Hinquer by CoolPixelGames is an anime-styled top down physics based targeting game. Similar in idea with games such as Angry Birds, Fragger or Ragdoll Blaster, the mechanics behind Hinquer are quite different from these games, the first and foremost difference being that as a top down game, the physics engine works differently than a side view game. And by differently, we mean „not very well”.
Hinquer brings you into a world that is under attack by demonic forces. It is your job to choose whether you will represent the forces of good or the forces of evil. The forces of good will obviously try to defend our world while the forces of evil try to conquer it.
Whichever side you choose, you then have a choice of one out of three possible characters. In honesty, all good guys are the same and all bad guys are the same. The difference is in the actual model of the character and the projectile they throw.
The game play differs between good guys and bad guys, in that they have different goals. Whichever you choose, your battle is basically a 1 on 1 fight in a small square area. Your goal is to either hit a „target” sign (if you chose the good guys), or conquer as much as you can (if you chose the bad guys) as you and your opponent take turns throwing knives, shuriken, axes, spears and other projectiles at each other.
Like in other similar games, you control the direction and power of the shot via an arrow that changes length and color to signify the power. Unlike other games like Angry Birds however, there is no trajectory shown for the last show you made, so you’ll need to play the game for a while in order to get the feel of how strong a shot is, depending on the angle, and so on.
Unfortunately, the controls aren’t very good. You need to drag the character’s hand back, and according to how you position it (and therefore the arrow), your character will shoot. However, often times, the moment you release in order to shoot, the hand/arrow will move as if you slid your finger, causing you to miss your shot completely. This leads to huge amounts of frustration.

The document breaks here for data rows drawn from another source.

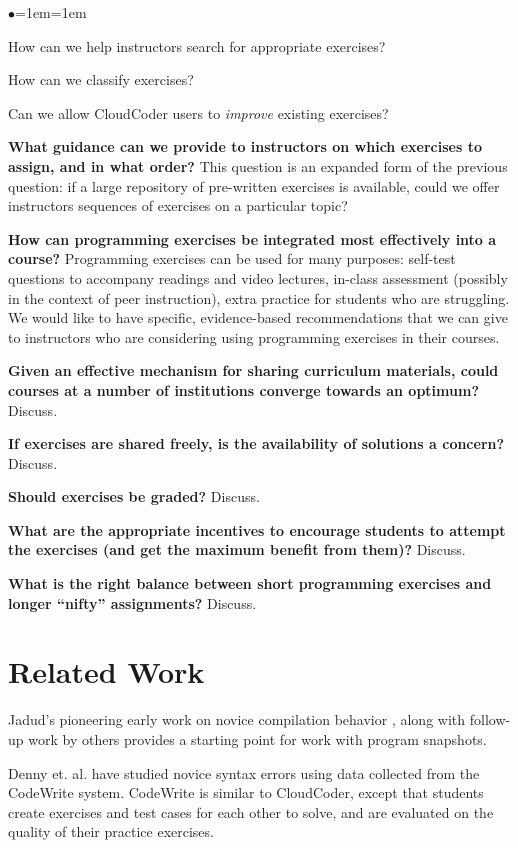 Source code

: \documentclass{sig-alternate}
\newenvironment{denseItemize}{%
\begin{list}{$\bullet$}{\setlength{\itemsep}{0in}\setlength{\parsep}{0in}\leftmargin=1em\labelwidth=1em}}{\end{list}}
\begin{document}
\begin{denseItemize}
\item How can we help instructors search for appropriate exercises?
\item How can we classify exercises?
\item Can we allow CloudCoder users to {\em improve} existing exercises?
\end{denseItemize}

{\bf What guidance can we provide to instructors on which exercises to assign,
and in what order?}  This question is an expanded form of the previous question:
if a large repository of pre-written exercises is available,
could we offer instructors sequences of exercises on a particular topic?

{\bf How can programming exercises be integrated most effectively into a course?}
Programming exercises can be used for many purposes: self-test questions
to accompany readings and video lectures, in-class assessment (possibly
in the context of peer instruction), extra practice for students who
are struggling.  We would like to have specific, evidence-based recommendations
that we can give to instructors who are considering using programming
exercises in their courses.

{\bf Given an effective mechanism for sharing curriculum materials, could
courses at a number of institutions converge towards an optimum?}
Discuss.

{\bf If exercises are shared freely, is the availability of solutions a concern?}
Discuss.

{\bf Should exercises be graded?}
Discuss.

{\bf What are the appropriate incentives to encourage students to attempt
the exercises (and get the maximum benefit from them)?}
Discuss.

{\bf What is the right balance between short programming exercises and
  longer ``nifty'' assignments?}
Discuss.

\section{Related Work}

Jadud's pioneering early work on novice compilation behavior
\cite{Jadud:2006:MTE:1151588.1151600}, along with follow-up work by
others \cite{Norris:2008:CCQ:1384271.1384284} provides a starting point for
work with program snapshots.

Denny et. al. have studied novice syntax errors
\cite{Denny:2012:SEE:2325296.2325318} using data collected from the CodeWrite system.
CodeWrite is similar to CloudCoder, except that students create
exercises and test cases for each other to solve, and are evaluated on
the quality of their practice exercises.
\end{document}
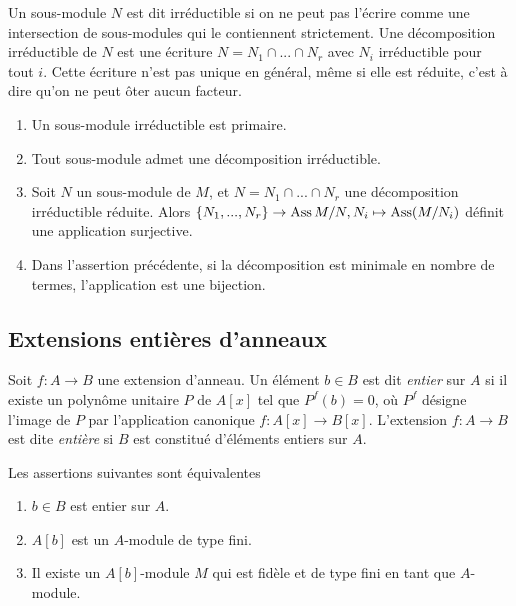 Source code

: Un sous-module $N$ est dit irréductible si on ne peut pas l'écrire comme une intersection de sous-modules qui le contiennent strictement. Une décomposition irréductible de $N$ est une écriture $N=N_1\cap...\cap N_r$ avec $N_i$ irréductible pour tout $i$. Cette écriture n'est pas unique en général, même si elle est réduite, c'est à dire qu'on ne peut ôter aucun facteur. 

\begin{thm}
\begin{enumerate}
\item Un sous-module irréductible est primaire.
\item Tout sous-module admet une décomposition irréductible.
\item Soit $N$ un sous-module de $M$, et $N=N_1\cap...\cap N_r$ une décomposition irréductible réduite. Alors $\lbrace N_1,...,N_r\rbrace\rightarrow \operatorname{Ass} M/N, N_i\mapsto \operatorname{Ass}(M/N_i)$ définit une application surjective.
\item Dans l'assertion précédente, si la décomposition est minimale en nombre de termes, l'application est une bijection.
\end{enumerate}
\end{thm}

\subsection{Extensions entières d'anneaux}

Soit $f:A\rightarrow B$ une extension d'anneau. Un élément $b\in B$ est dit \textit{entier} sur $A$ si il existe un polynôme unitaire $P$ de $A[x]$ tel que $P^f(b)=0$, où $P^f$ désigne l'image de $P$ par l'application canonique $f:A[x]\rightarrow B[x]$. L'extension $f:A\rightarrow B$ est dite \textit{entière} si $B$ est constitué d'éléments entiers sur $A$.

\begin{prop}
Les assertions suivantes sont équivalentes
\begin{enumerate}
\item $b\in B$ est entier sur $A$.
\item $A[b]$ est un $A$-module de type fini.
\item Il existe un $A[b]$-module $M$ qui est fidèle et de type fini en tant que $A$-module.
\end{enumerate}
\end{prop}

The frustration is only worsened by the fact that you are on a timer, so these missed shots hurt you a lot. When the 3 minute timer reaches zero, if you haven’t beaten the level, it’s an automatic loss. The shooting system doesn’t help with this either, as it lags and takes about 4-5 seconds before the arrow begins interacting properly with your commands, so you’re constantly losing even more time.
The physics engine itself behaves very strangely. Perhaps we’re simply not used to top down targetting games, but it simply feels wrong, because of the fact that your projectile’s destination is heavily altered if you only change the angle just a little bit.
The game isn’t all bad, however. If you get past the poor translations and the game play issues above, it’s got a type of fun anime-inspired asian retro feel to it, that a lot of people go for. The game’s levels were well designed in that there are obstacles that will either outright block your shots or force you to waste a shot in order to break them. The game play becomes more difficult with each level, whether in the shape of the already conquered areas, or for the players that chose the good side, the fact that the target area you have to hit gets smaller, then starts moving around. There’s definitely a level of strategy to the game once you get past all of its short comings, and you will need to choose your shots wisely.
Crates will drop down every turn (assuming the previous one was picked up), and whoever hits them gets the upgrade found inside. Beware, your AI enemies will also try to get these upgrades, and honestly they’re pretty sweet. Double shot is hugely powerful as it basically gives you 2 additional shots in one single turn. Divine heal is perfect for the players that chose the evil faction as it increases the area you conquer, Auto-Aim is great for everyone. There is the downside that the crate might contain a „curse” which isn’t such a huge deal for the good players, but quite terrible for the evil players.
There is a level of replayability, as each level can be completed on „Casual”, „Hardcore” or „Unleash Hell” difficulty. You’re only rewarded for victory however. There is no mechanic to reward you for the number of shots, or crates picked up, or how long it took you to finish the level. There is also no Game Center or Open Feint integration either.
All in all, the game doesn’t seem quite „complete”. It gives us the impression of a rushed product that could have been much better if a bit more time and effort were invested into it. On the upside however, the developers have told us that an update will appear soon, and this might in fact take care of some of the more frustrating issues with the game.